Task 2 — formula derivation in your notes¶
In learners/borja/phase-17/notes.md:
- Derive the per-component count for one transformer block from first principles. Show your work — e.g., "Q projection: maps \(d_\text{model}\) → \(d_\text{model}\), no bias, so \(d_\text{model}^2 = 4096\)."
- Sum to get the formula. Plug in. Match to your programmatic walk.
- Repeat for the variant with biases on Q/K/V projections (GPT-2 has them; LLaMA does not). New formula. New total. (Roughly \(+4 d_\text{model} n_\text{layers} = +512\) for Mini-GPT.)
Task 3 — stacked bar visualisation¶
Produce a stacked bar plot with one column per architectural component:
parameter group params
─────────────────────────────────
embedding (tied) 4,096
block 0 attention 16,384
block 0 FFN 33,088
block 0 LayerNorms 256
block 1 attention 16,384
block 1 FFN 33,088
block 1 LayerNorms 256
final LayerNorm 128
─────────────────────────────────
TOTAL 103,680
Save as experiments/<date>-phase-17-param-inventory/distribution.png. Use a horizontal bar chart for readability.
Task 4 — comparison to GPT-2 small (just the numbers, for scale)¶
GPT-2 small: \(d_\text{model} = 768, n_\text{heads} = 12, n_\text{layers} = 12, d_\text{ff} = 3072, |V| = 50257\).
Compute the parameter count using your formula. Compare to the published "117M". (Note: 117M is sometimes quoted, 124M elsewhere — the difference is whether tied embeddings are counted; clarify which convention matches your formula.)
This is a paper-only exercise — you're not building GPT-2, just confirming your formula generalises.
Task 5 — what changes when you scale?¶
For three scaled-up Mini-GPT variants:
| Variant | \(d_\text{model}\) | \(n_\text{layers}\) | \(d_\text{ff}\) | \(|V|\) | Total params (your formula) | |---|---|---|---|---|---| | Mini-GPT (locked) | 64 | 2 | 256 | 64 | 103,680 | | Mini-GPT-medium | 128 | 4 | 512 | 64 | ? | | Mini-GPT-large | 256 | 6 | 1024 | 64 | ? |
Compute and tabulate. Observe how the FFN parameter fraction grows with depth.
Measurements to capture¶
- Programmatic count:
103,680exactly (for the locked config). - Closed-form match: ✓ or ✗.
- Stacked bar plot saved.
- Scaling table for the three variants.
Acceptance¶
-
scripts/phase17_param_inventory.pyreturns the per-component dict. - Sum equals the closed-form prediction exactly.
- Notes contain the formula derivation in your own words.
- Stacked bar plot saved.
- Scaling table populated.
- Lab notes identify the FFN as ~64% of per-block params and ~64% of total (for the locked config).
Pitfalls to expect¶
- Forgetting the final LayerNorm. Common. Your count comes up 128 short; investigate before declaring victory.

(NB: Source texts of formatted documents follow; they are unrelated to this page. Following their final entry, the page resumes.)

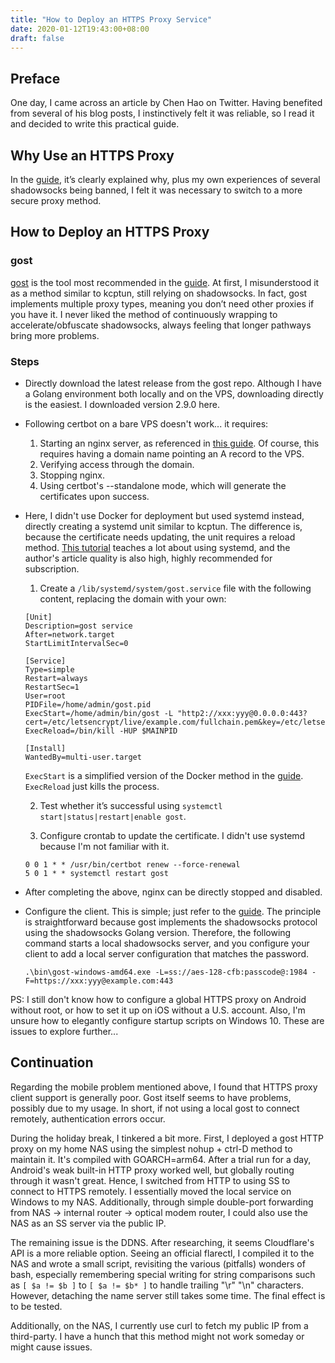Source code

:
 ```yaml
---
title: "How to Deploy an HTTPS Proxy Service"
date: 2020-01-12T19:43:00+08:00
draft: false
---
```


## Preface

One day, I came across an article by Chen Hao on Twitter. Having benefited from several of his blog posts, I instinctively felt it was reliable, so I read it and decided to write this practical guide.

## Why Use an HTTPS Proxy

In the [guide](https://haoel.github.io/), it’s clearly explained why, plus my own experiences of several shadowsocks being banned, I felt it was necessary to switch to a more secure proxy method.

## How to Deploy an HTTPS Proxy

### gost

[gost](https://github.com/ginuerzh/gost) is the tool most recommended in the [guide](https://haoel.github.io/). At first, I misunderstood it as a method similar to kcptun, still relying on shadowsocks. In fact, gost implements multiple proxy types, meaning you don’t need other proxies if you have it. I never liked the method of continuously wrapping to accelerate/obfuscate shadowsocks, always feeling that longer pathways bring more problems.

### Steps

- Directly download the latest release from the gost repo. Although I have a Golang environment both locally and on the VPS, downloading directly is the easiest. I downloaded version 2.9.0 here.
- Following certbot on a bare VPS doesn't work... it requires:
  1. Starting an nginx server, as referenced in [this guide](https://www.digitalocean.com/community/tutorials/how-to-install-nginx-on-debian-9). Of course, this requires having a domain name pointing an A record to the VPS.
  2. Verifying access through the domain.
  3. Stopping nginx.
  4. Using certbot's --standalone mode, which will generate the certificates upon success.
- Here, I didn't use Docker for deployment but used systemd instead, directly creating a systemd unit similar to kcptun. The difference is, because the certificate needs updating, the unit requires a reload method. [This tutorial](http://www.ruanyifeng.com/blog/2016/03/systemd-tutorial-commands.html) teaches a lot about using systemd, and the author's article quality is also high, highly recommended for subscription.
  
  1. Create a `/lib/systemd/system/gost.service` file with the following content, replacing the domain with your own:

    ```text
    [Unit]
    Description=gost service
    After=network.target
    StartLimitIntervalSec=0

    [Service]
    Type=simple
    Restart=always
    RestartSec=1
    User=root
    PIDFile=/home/admin/gost.pid
    ExecStart=/home/admin/bin/gost -L "http2://xxx:yyy@0.0.0.0:443?cert=/etc/letsencrypt/live/example.com/fullchain.pem&key=/etc/letsencrypt/live/example.com/privkey.pem&probe_resist=code:404"
    ExecReload=/bin/kill -HUP $MAINPID

    [Install]
    WantedBy=multi-user.target
    ```

    `ExecStart` is a simplified version of the Docker method in the [guide](https://haoel.github.io/). `ExecReload` just kills the process.
    
  2. Test whether it’s successful using `systemctl start|status|restart|enable gost`.

  3. Configure crontab to update the certificate. I didn't use systemd because I'm not familiar with it.

    ```text
    0 0 1 * * /usr/bin/certbot renew --force-renewal
    5 0 1 * * systemctl restart gost
    ```

- After completing the above, nginx can be directly stopped and disabled.

- Configure the client. This is simple; just refer to the [guide](https://haoel.github.io/). The principle is straightforward because gost implements the shadowsocks protocol using the shadowsocks Golang version. Therefore, the following command starts a local shadowsocks server, and you configure your client to add a local server configuration that matches the password.

    ```text
    .\bin\gost-windows-amd64.exe -L=ss://aes-128-cfb:passcode@:1984 -F=https://xxx:yyy@example.com:443
    ```

PS: I still don't know how to configure a global HTTPS proxy on Android without root, or how to set it up on iOS without a U.S. account. Also, I'm unsure how to elegantly configure startup scripts on Windows 10. These are issues to explore further...

## Continuation

Regarding the mobile problem mentioned above, I found that HTTPS proxy client support is generally poor. Gost itself seems to have problems, possibly due to my usage. In short, if not using a local gost to connect remotely, authentication errors occur.

During the holiday break, I tinkered a bit more. First, I deployed a gost HTTP proxy on my home NAS using the simplest nohup + ctrl-D method to maintain it. It's compiled with GOARCH=arm64. After a trial run for a day, Android's weak built-in HTTP proxy worked well, but globally routing through it wasn't great. Hence, I switched from HTTP to using SS to connect to HTTPS remotely. I essentially moved the local service on Windows to my NAS. Additionally, through simple double-port forwarding from NAS -> internal router -> optical modem router, I could also use the NAS as an SS server via the public IP.

The remaining issue is the DDNS. After researching, it seems Cloudflare's API is a more reliable option. Seeing an official flarectl, I compiled it to the NAS and wrote a small script, revisiting the various (pitfalls) wonders of bash, especially remembering special writing for string comparisons such as `[ $a != $b ]` to `[ $a != $b* ]` to handle trailing "\r" "\n" characters. However, detaching the name server still takes some time. The final effect is to be tested.

Additionally, on the NAS, I currently use curl to fetch my public IP from a third-party. I have a hunch that this method might not work someday or might cause issues.
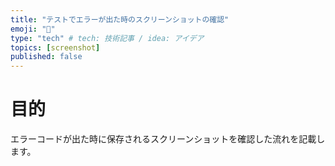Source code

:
```yaml
---
title: "テストでエラーが出た時のスクリーンショットの確認"
emoji: "📸"
type: "tech" # tech: 技術記事 / idea: アイデア
topics: [screenshot]
published: false
---
```

# 目的
エラーコードが出た時に保存されるスクリーンショットを確認した流れを記載します。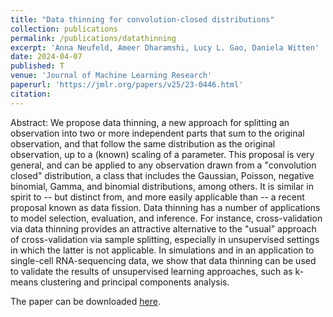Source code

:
 ```yaml
---
title: "Data thinning for convolution-closed distributions"
collection: publications
permalink: /publications/datathinning
excerpt: 'Anna Neufeld, Ameer Dharamshi, Lucy L. Gao, Daniela Witten'
date: 2024-04-07
published: T
venue: 'Journal of Machine Learning Research'
paperurl: 'https://jmlr.org/papers/v25/23-0446.html'
citation: 
---
```


Abstract: We propose data thinning, a new approach for splitting an observation into two or more independent parts that sum to the original observation, and that follow the same distribution as the original observation, up to a (known) scaling of a parameter. This proposal is very general, and can be applied to any observation drawn from a "convolution closed" distribution, a class that includes the Gaussian, Poisson, negative binomial, Gamma, and binomial distributions, among others. It is similar in spirit to -- but distinct from, and more easily applicable than -- a recent proposal known as data fission. Data thinning has a number of applications to model selection, evaluation, and inference. For instance, cross-validation via data thinning provides an attractive alternative to the "usual" approach of cross-validation via sample splitting, especially in unsupervised settings in which the latter is not applicable. In simulations and in an application to single-cell RNA-sequencing data, we show that data thinning can be used to validate the results of unsupervised learning approaches, such as k-means clustering and principal components analysis.

The paper can be downloaded [here](https://jmlr.org/papers/v25/23-0446.html).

- Counting an untied LM head. If you accidentally created
self.W_LMas a separate matrix inmini_gpt.py, your count comes up \(|V| \cdot d_\text{model} = 4096\) too high. Re-readtheory/03-tied-embeddings-and-lm-head.md. - Off-by-one on the bias decision. Decide once whether your Q/K/V projections have biases. GPT-2: yes; LLaMA: no; Mini-GPT default: no (cleaner formula). Stay consistent across
block.py,mini_gpt.py, and this lab. - Counting in-place buffers. RoPE precomputes a cosine/sine table; that's a buffer, not a parameter. Do not include it in the parameter count.